When you travel, are in transit, or when you connect to a public WiFi hotspot anywhere in the world, several risks threaten your cybersecurity (and the cybersecurity of your company network if you work and travel.) Whether you use a laptop, smartphone, tablet, or any other device and connect to the internet there will be a heightened risk of malware, viruses, exploits, espionage, and data breaches. Furthermore, you can fall victim to phishing scams, unknowingly connecting to a seemingly legitimate WiFI hotspot or portal. Also, you can fall victim to MiTM or Man-in-The-Middle attacks. Adding to this list, keyloggers can capture your keystrokes, audio, and sometimes even audio. Sounds disturbing enough?

These scenarios are especially possible when connecting to an unsecured public WiFi in any public place (of which there are many), that is ‘free’, ‘open’, and doesn’t require any sort of access or login.
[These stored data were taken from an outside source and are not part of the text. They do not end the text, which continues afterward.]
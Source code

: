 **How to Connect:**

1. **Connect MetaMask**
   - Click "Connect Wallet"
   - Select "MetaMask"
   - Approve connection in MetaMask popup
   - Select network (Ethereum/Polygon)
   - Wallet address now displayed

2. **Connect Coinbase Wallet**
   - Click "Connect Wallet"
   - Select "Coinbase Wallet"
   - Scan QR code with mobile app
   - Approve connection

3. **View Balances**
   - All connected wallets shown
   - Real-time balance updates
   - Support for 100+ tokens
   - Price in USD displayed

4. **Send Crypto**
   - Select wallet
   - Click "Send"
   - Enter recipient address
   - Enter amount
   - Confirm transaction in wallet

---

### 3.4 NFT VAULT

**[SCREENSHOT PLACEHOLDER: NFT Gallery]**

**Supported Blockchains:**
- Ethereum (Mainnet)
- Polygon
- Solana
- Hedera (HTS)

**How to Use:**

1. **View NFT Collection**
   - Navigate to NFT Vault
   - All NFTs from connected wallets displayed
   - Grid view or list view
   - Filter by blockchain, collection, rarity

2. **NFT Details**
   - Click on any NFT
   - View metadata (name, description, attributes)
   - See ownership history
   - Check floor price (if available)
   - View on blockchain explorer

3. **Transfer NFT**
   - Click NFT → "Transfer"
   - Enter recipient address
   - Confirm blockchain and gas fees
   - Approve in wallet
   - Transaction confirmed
Tips While Traveling And Before Travel

While traveling, it is important to remember the following tips and set up accordingly;

  • Do not set your devices (WiFI settings) to ‘auto-connect’ to the first connection they detect. Instead, choose to connect manually and cross-check the legitimacy of that connection with staff or someone in charge at that location
  • Only connect to HTTPS enabled (located in the address bar) addresses
  • Do not connect to the internet without a premium VPN or Virtual Private Network running in the background
  • Do not open unknown or suspicious emails or attachments. Always check who the sender is. Set your email spam filters to block suspicious emails if this is not set up already
  • Never leave your equipment unattended or out of your sight while at a public location
  • Lock your devices with a good password
  • Avoid public charging devices, instead, charge your external battery packs with them
  • Be careful what you post and whether you tag your location, as you could attract trouble (on vacation for example)
  • Try to avoid online shopping, financial and medical transactions while traveling (or do these things via a VPN connection to a personal hotspot)
  • Turn on the ‘encryption’ features for your device disks
  • Prefer privacy and safety-oriented web browser instead of the default browser

There are also things you can do before you embark on your travels, such as;

  • Make sure your operating systems and all the software installed on your devices are set to be updated automatically
  • Make offline backups (external) of your sensitive and important data in case of a lost or stolen device
  • Enable MFA or Multi-Factor Authentication wherever possible across your accounts
  • Purchase a data plan for mobile data so that you can create your hotspot while traveling, which removes the need to connect to a public network
  • Enable ‘find my device’ features across your devices

Final Thoughts

Traveling and being connected is a dangerous combination these days. You could become a victim of a scam or attack, or be a small, innocent part of a massive cybercrime campaign. With the tips above, you should achieve a solid level of personal cybersecurity while traveling. If you work and travel, you will also be contributing to the safety of the company network you connect to by securing your devices. One of the best things you can do is combine the following; a premium VPN, disabling GPS location and location features, as well as using a cybersecurity-focused browser. You can also go so far as to use the Tor browser combined with a VPN on a personal hotspot which professionally obfuscates your browsing data. Then again, these are personal preferences. At the end of the day, sticking to common sense is essential, and remember that you need to consider all of the above steps because petty cybercrime is always lurking and will latch onto naive internet users. Passing on this knowledge to others that are unaware will help the community to no end as well as contribute to stopping more dangerous cybercrime.